I listened to dark pop goddess Elliot Lee’s ‘My Favorite Things‘ right before Christmas, but then the song tragically popped out of my brain as the holiday season craziness took over.

Thanks to the YouTube channel Mr. Suicide Sheep, though, this awesome song appeared in my feed again and, this time, I made myself a damned note to make sure I mentioned it to you.



Because Elliot Lee’s version of the iconic The Sound of Music song ‘My Favorite Things‘ is bloody fabulous.

Particularly because, as someone who now lives in Austria where The Sound of Music was filmed, I have found it hilarious since I got here that, not only have most Austrians never seen the film, half of them have never heard of it.
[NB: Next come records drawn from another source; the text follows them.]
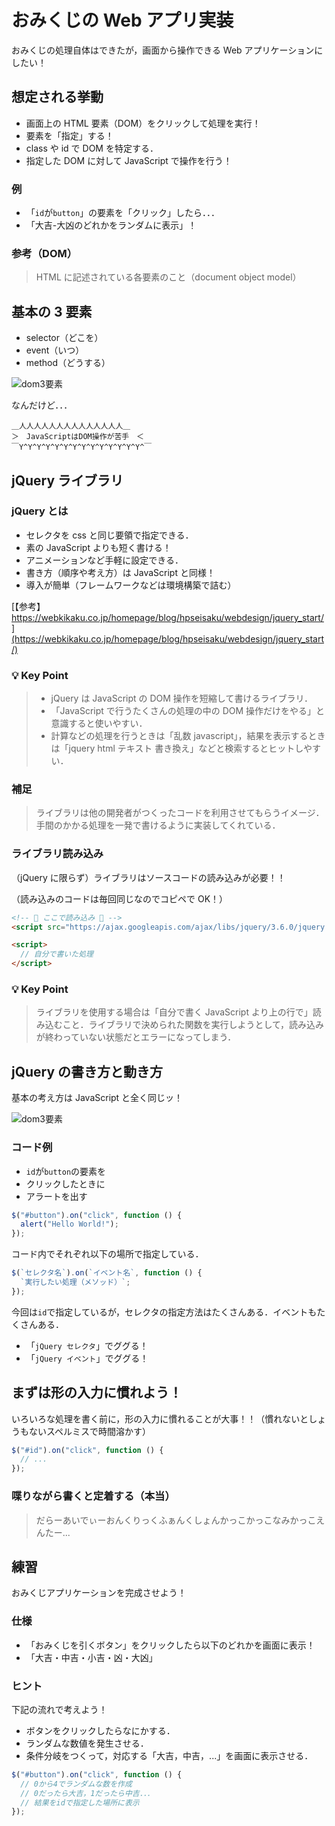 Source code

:# おみくじの Web アプリ実装

おみくじの処理自体はできたが，画面から操作できる Web アプリケーションにしたい！

## 想定される挙動

- 画面上の HTML 要素（DOM）をクリックして処理を実行！
- 要素を「指定」する！
- class や id で DOM を特定する．
- 指定した DOM に対して JavaScript で操作を行う！

### 例

- 「`id`が`button`」の要素を「クリック」したら．．．
- 「大吉-大凶のどれかをランダムに表示」！

### 参考（DOM）

> HTML に記述されている各要素のこと（document object model）

## 基本の 3 要素

- selector（どこを）
- event（いつ）
- method（どうする）

![dom3要素](./img/20210622123450.png)

なんだけど．．．

```
＿人人人人人人人人人人人人人人＿
＞　JavaScriptはDOM操作が苦手　＜
￣Y^Y^Y^Y^Y^Y^Y^Y^Y^Y^Y^Y^Y^Y^￣
```

## jQuery ライブラリ

### jQuery とは

- セレクタを css と同じ要領で指定できる．
- 素の JavaScript よりも短く書ける！
- アニメーションなど手軽に設定できる．
- 書き方（順序や考え方）は JavaScript と同様！
- 導入が簡単（フレームワークなどは環境構築で詰む）

[【参考】https://webkikaku.co.jp/homepage/blog/hpseisaku/webdesign/jquery_start/](https://webkikaku.co.jp/homepage/blog/hpseisaku/webdesign/jquery_start/)

### 💡 Key Point

> - jQuery は JavaScript の DOM 操作を短縮して書けるライブラリ．
> - 「JavaScript で行うたくさんの処理の中の DOM 操作だけをやる」と意識すると使いやすい．
> - 計算などの処理を行うときは「乱数 javascript」，結果を表示するときは「jquery html テキスト 書き換え」などと検索するとヒットしやすい．

### 補足

> ライブラリは他の開発者がつくったコードを利用させてもらうイメージ．手間のかかる処理を一発で書けるように実装してくれている．

### ライブラリ読み込み

（jQuery に限らず）ライブラリはソースコードの読み込みが必要！！

（読み込みのコードは毎回同じなのでコピペで OK！）

```html
<!-- 🔽 ここで読み込み 🔽 -->
<script src="https://ajax.googleapis.com/ajax/libs/jquery/3.6.0/jquery.min.js"></script>

<script>
  // 自分で書いた処理
</script>
```

### 💡 Key Point

> ライブラリを使用する場合は「自分で書く JavaScript より上の行で」読み込むこと．ライブラリで決められた関数を実行しようとして，読み込みが終わっていない状態だとエラーになってしまう．

## jQuery の書き方と動き方

基本の考え方は JavaScript と全く同じッ！

![dom3要素](./img/20210622123450.png)

### コード例

- `id`が`button`の要素を
- クリックしたときに
- アラートを出す

```js
$("#button").on("click", function () {
  alert("Hello World!");
});
```

コード内でそれぞれ以下の場所で指定している．

```js
$(`セレクタ名`).on(`イベント名`, function () {
  `実行したい処理（メソッド）`;
});
```

今回は`id`で指定しているが，セレクタの指定方法はたくさんある．イベントもたくさんある．

- 「`jQuery セレクタ`」でググる！
- 「`jQuery イベント`」でググる！

## まずは形の入力に慣れよう！

いろいろな処理を書く前に，形の入力に慣れることが大事！！（慣れないとしょうもないスペルミスで時間溶かす）

```js
$("#id").on("click", function () {
  // ...
});
```

### 喋りながら書くと定着する（本当）

> だらーあいでぃーおんくりっくふぁんくしょんかっこかっこなみかっこえんたー...

## 練習

おみくじアプリケーションを完成させよう！

### 仕様

- 「おみくじを引くボタン」をクリックしたら以下のどれかを画面に表示！
- 「大吉・中吉・小吉・凶・大凶」

### ヒント

下記の流れで考えよう！

- ボタンをクリックしたらなにかする．
- ランダムな数値を発生させる．
- 条件分岐をつくって，対応する「大吉，中吉，...」を画面に表示させる．

```js
$("#button").on("click", function () {
  // 0から4でランダムな数を作成
  // 0だったら大吉，1だったら中吉．．．
  // 結果をidで指定した場所に表示
});
```
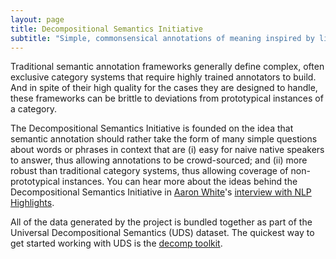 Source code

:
 ```yaml
---
layout: page
title: Decompositional Semantics Initiative
subtitle: "Simple, commonsensical annotations of meaning inspired by linguistic theory"
---
```


Traditional semantic annotation frameworks generally define complex, often exclusive category systems that require highly trained annotators to build. And in spite of their high quality for the cases they are designed to handle, these frameworks can be brittle to deviations from prototypical instances of a category.

The Decompositional Semantics Initiative is founded on the idea that semantic annotation should rather take the form of many simple questions about words or phrases in context that are (i) easy for naive native speakers to answer, thus allowing annotations to be crowd-sourced; and (ii) more robust than traditional category systems, thus allowing coverage of non-prototypical instances. You can hear more about the ideas behind the Decompositional Semantics Initiative in [Aaron White](http://aaronstevenwhite.io)'s [interview with NLP Highlights](https://soundcloud.com/nlp-highlights/94-decompositional-semantics-with-aaron-white).

All of the data generated by the project is bundled together as part of the Universal Decompositional Semantics (UDS) dataset. The quickest way to get started working with UDS is the [decomp toolkit](https://github.com/decompositional-semantics-initiative/decomp). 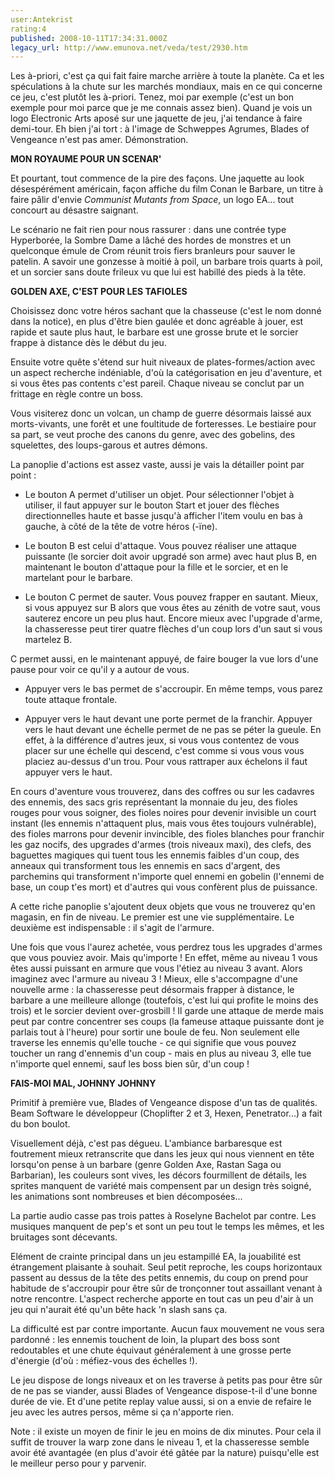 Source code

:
 ```yaml
---
user:Antekrist
rating:4
published: 2008-10-11T17:34:31.000Z
legacy_url: http://www.emunova.net/veda/test/2930.htm
---
```

Les à-priori, c'est ça qui fait faire marche arrière à toute la planète. Ca et les spéculations à la chute sur les marchés mondiaux, mais en ce qui concerne ce jeu, c'est plutôt les à-priori. Tenez, moi par exemple (c'est un bon exemple pour moi parce que je me connais assez bien). Quand je vois un logo Electronic Arts aposé sur une jaquette de jeu, j'ai tendance à faire demi-tour. Eh bien j'ai tort : à l'image de Schweppes Agrumes, Blades of Vengeance n'est pas amer. Démonstration.  

  

**MON ROYAUME POUR UN SCENAR'**  

Et pourtant, tout commence de la pire des façons. Une jaquette au look désespérément américain, façon affiche du film Conan le Barbare, un titre à faire pâlir d'envie _Communist Mutants from Space_, un logo EA... tout concourt au désastre saignant.  

Le scénario ne fait rien pour nous rassurer : dans une contrée type Hyperborée, la Sombre Dame a lâché des hordes de monstres et un quelconque émule de Crom réunit trois fiers branleurs pour sauver le patelin. A savoir une gonzesse à moitié à poil, un barbare trois quarts à poil, et un sorcier sans doute frileux vu que lui est habillé des pieds à la tête.  

  

**GOLDEN AXE, C'EST POUR LES TAFIOLES**  

Choisissez donc votre héros sachant que la chasseuse (c'est le nom donné dans la notice), en plus d'être bien gaulée et donc agréable à jouer, est rapide et saute plus haut, le barbare est une grosse brute et le sorcier frappe à distance dès le début du jeu.  

Ensuite votre quête s'étend sur huit niveaux de plates-formes/action avec un aspect recherche indéniable, d'où la catégorisation en jeu d'aventure, et si vous êtes pas contents c'est pareil. Chaque niveau se conclut par un frittage en règle contre un boss.  

Vous visiterez donc un volcan, un champ de guerre désormais laissé aux morts-vivants, une forêt et une foultitude de forteresses. Le bestiaire pour sa part, se veut proche des canons du genre, avec des gobelins, des squelettes, des loups-garous et autres démons.  

La panoplie d'actions est assez vaste, aussi je vais la détailler point par point :  

- Le bouton A permet d'utiliser un objet. Pour sélectionner l'objet à utiliser, il faut appuyer sur le bouton Start et jouer des flèches directionnelles haute et basse jusqu'à afficher l'item voulu en bas à gauche, à côté de la tête de votre héros (-ïne).  

- Le bouton B est celui d'attaque. Vous pouvez réaliser une attaque puissante (le sorcier doit avoir upgradé son arme) avec haut plus B, en maintenant le bouton d'attaque pour la fille et le sorcier, et en le martelant pour le barbare.  

- Le bouton C permet de sauter. Vous pouvez frapper en sautant. Mieux, si vous appuyez sur B alors que vous êtes au zénith de votre saut, vous sauterez encore un peu plus haut. Encore mieux avec l'upgrade d'arme, la chasseresse peut tirer quatre flèches d'un coup lors d'un saut si vous martelez B.  

C permet aussi, en le maintenant appuyé, de faire bouger la vue lors d'une pause pour voir ce qu'il y a autour de vous.  

- Appuyer vers le bas permet de s'accroupir. En même temps, vous parez toute attaque frontale.  

- Appuyer vers le haut devant une porte permet de la franchir. Appuyer vers le haut devant une échelle permet de ne pas se péter la gueule. En effet, à la différence d'autres jeux, si vous vous contentez de vous placer sur une échelle qui descend, c'est comme si vous vous vous placiez au-dessus d'un trou. Pour vous rattraper aux échelons il faut appuyer vers le haut.  

En cours d'aventure vous trouverez, dans des coffres ou sur les cadavres des ennemis, des sacs gris représentant la monnaie du jeu, des fioles rouges pour vous soigner, des fioles noires pour devenir invisible un court instant (les ennemis n'attaquent plus, mais vous êtes toujours vulnérable), des fioles marrons pour devenir invincible, des fioles blanches pour franchir les gaz nocifs, des upgrades d'armes (trois niveaux maxi), des clefs, des baguettes magiques qui tuent tous les ennemis faibles d'un coup, des anneaux qui transforment tous les ennemis en sacs d'argent, des parchemins qui transforment n'importe quel ennemi en gobelin (l'ennemi de base, un coup t'es mort) et d'autres qui vous confèrent plus de puissance.  

A cette riche panoplie s'ajoutent deux objets que vous ne trouverez qu'en magasin, en fin de niveau. Le premier est une vie supplémentaire. Le deuxième est indispensable : il s'agit de l'armure.  

Une fois que vous l'aurez achetée, vous perdrez tous les upgrades d'armes que vous pouviez avoir. Mais qu'importe ! En effet, même au niveau 1 vous êtes aussi puissant en armure que vous l'étiez au niveau 3 avant. Alors imaginez avec l'armure au niveau 3 ! Mieux, elle s'accompagne d'une nouvelle arme : la chasseresse peut désormais frapper à distance, le barbare a une meilleure allonge (toutefois, c'est lui qui profite le moins des trois) et le sorcier devient over-grosbill ! Il garde une attaque de merde mais peut par contre concentrer ses coups (la fameuse attaque puissante dont je parlais tout à l'heure) pour sortir une boule de feu. Non seulement elle traverse les ennemis qu'elle touche - ce qui signifie que vous pouvez toucher un rang d'ennemis d'un coup - mais en plus au niveau 3, elle tue n'importe quel ennemi, sauf les boss bien sûr, d'un coup !  

  

**FAIS-MOI MAL, JOHNNY JOHNNY**  

Primitif à première vue, Blades of Vengeance dispose d'un tas de qualités. Beam Software le développeur (Choplifter 2 et 3, Hexen, Penetrator...) a fait du bon boulot.  

Visuellement déjà, c'est pas dégueu. L'ambiance barbaresque est foutrement mieux retranscrite que dans les jeux qui nous viennent en tête lorsqu'on pense à un barbare (genre Golden Axe, Rastan Saga ou Barbarian), les couleurs sont vives, les décors fourmillent de détails, les sprites manquent de variété mais compensent par un design très soigné, les animations sont nombreuses et bien décomposées...  

La partie audio casse pas trois pattes à Roselyne Bachelot par contre. Les musiques manquent de pep's et sont un peu tout le temps les mêmes, et les bruitages sont décevants.  

Elément de crainte principal dans un jeu estampillé EA, la jouabilité est étrangement plaisante à souhait. Seul petit reproche, les coups horizontaux passent au dessus de la tête des petits ennemis, du coup on prend pour habitude de s'accroupir pour être sûr de tronçonner tout assaillant venant à notre rencontre. L'aspect recherche apporte en tout cas un peu d'air à un jeu qui n'aurait été qu'un bête hack 'n slash sans ça.  

La difficulté est par contre importante. Aucun faux mouvement ne vous sera pardonné : les ennemis touchent de loin, la plupart des boss sont redoutables et une chute équivaut généralement à une grosse perte d'énergie (d'où : méfiez-vous des échelles !).  

Le jeu dispose de longs niveaux et on les traverse à petits pas pour être sûr de ne pas se viander, aussi Blades of Vengeance dispose-t-il d'une bonne durée de vie. Et d'une petite replay value aussi, si on a envie de refaire le jeu avec les autres persos, même si ça n'apporte rien.  

  

Note : il existe un moyen de finir le jeu en moins de dix minutes. Pour cela il suffit de trouver la warp zone dans le niveau 1, et la chasseresse semble avoir été avantagée (en plus d'avoir été gâtée par la nature) puisqu'elle est le meilleur perso pour y parvenir. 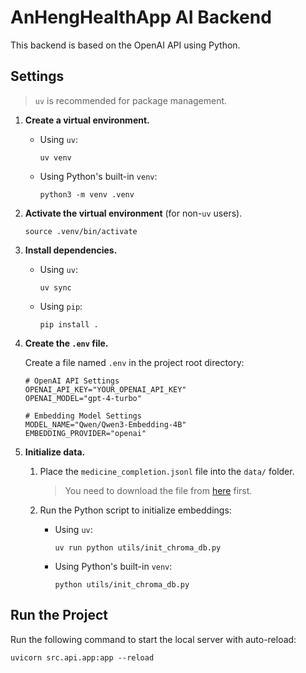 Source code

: # AnHengHealthApp AI Backend

This backend is based on the OpenAI API using Python.

## Settings

> `uv` is recommended for package management.

1. **Create a virtual environment.**

    * Using `uv`:

        ```shell
        uv venv
        ```

    * Using Python's built-in `venv`:

        ```shell
        python3 -m venv .venv
        ```

2. **Activate the virtual environment** (for non-`uv` users).

   ```shell
   source .venv/bin/activate
   ```

3. **Install dependencies.**

    * Using `uv`:

        ```shell
        uv sync
        ```

    * Using `pip`:

        ```shell
        pip install .
        ```

4. **Create the `.env` file.**

   Create a file named `.env` in the project root directory:

   ```dotenv
   # OpenAI API Settings
   OPENAI_API_KEY="YOUR_OPENAI_API_KEY"
   OPENAI_MODEL="gpt-4-turbo"
   
   # Embedding Model Settings
   MODEL_NAME="Qwen/Qwen3-Embedding-4B"
   EMBEDDING_PROVIDER="openai"
   ```

5. **Initialize data.**
    1. Place the `medicine_completion.jsonl` file into the `data/` folder.

       > You need to download the file from [here](https://drive.google.com/file/d/1c2L8HPKxhlp2-fj3K9_W_0jojdTYWdv3/view?usp=sharing) first.

    2. Run the Python script to initialize embeddings:

        * Using `uv`:

           ```shell
           uv run python utils/init_chroma_db.py
           ```

        * Using Python's built-in `venv`:

            ```shell
            python utils/init_chroma_db.py
            ```

## Run the Project

Run the following command to start the local server with auto-reload:

```shell
uvicorn src.api.app:app --reload
```
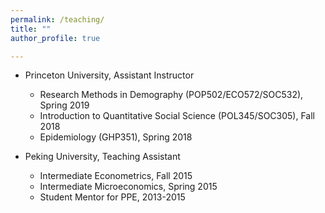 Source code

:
 ```yaml
---
permalink: /teaching/
title: ""
author_profile: true

---
```


* Princeton University, Assistant Instructor
  * Research Methods in Demography (POP502/ECO572/SOC532), Spring 2019 </span>
  * Introduction to Quantitative Social Science (POL345/SOC305), Fall 2018 </span>
  * Epidemiology (GHP351), Spring 2018 </span>

* Peking University, Teaching Assistant  
  * Intermediate Econometrics, Fall 2015 </span>
  * Intermediate Microeconomics, Spring 2015 </span>
  * Student Mentor for PPE, 2013-2015 </span>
If they had though, with the typical Austrian psyche being all about the darker side of life, their singing of ‘My Favorite Things‘ would avoid the movie version completely and head straight for Elliot Lee’s.

Because hers is a song that starts off quite Julia Andrew-ish as the Brooklyn-based alt pop artist softly sings about “raindrops on roses and whiskers on kittens”, but it quickly progresses into a creepy Billie Eilish-style rhythm that then morphs again into something even more disturbing. (And yes, Eilish herself is sometimes disturbing enough.)

Something louder, harder, more painful — a yell, a cry, a scream — and you realize quickly those lovely ‘favorite things’ Elliot Lee is singing about at the beginning are nothing but a lie covering up a helluva lot of hurt.

All I can say is she’d fit right in here in Austria.

 

Listen to Elliot Lee’s ‘My Favorite Things’ in both the Mr. Suicide Sheep video below (because I do like that Shinobu graphic) and on Elliot’s own  deceptively sweet visualizer music video for the track above.

And I could tell you a little bit about the fabulous Elliot Lee myself, but I actually like how she describes herself on her official website — especially when she reminds you that you are never alone (because that is so damned important to say):

Elliot Lee fuses dark pop melodies with edgy vocals and innovative electronic-rock soundscapes to create an unpredictable sound, acting as a voice for the voiceless. Elliot Lee holds an awareness of what music that is unhindered by norms can do for the underrepresented.

This bravado oozes through the cracks of her homemade music, with tracks that are laced with late-night-slumber-party confessions and existential cognizance. Inspired by the feeling of loneliness, Elliot’s music acts as a reminder that you are never alone.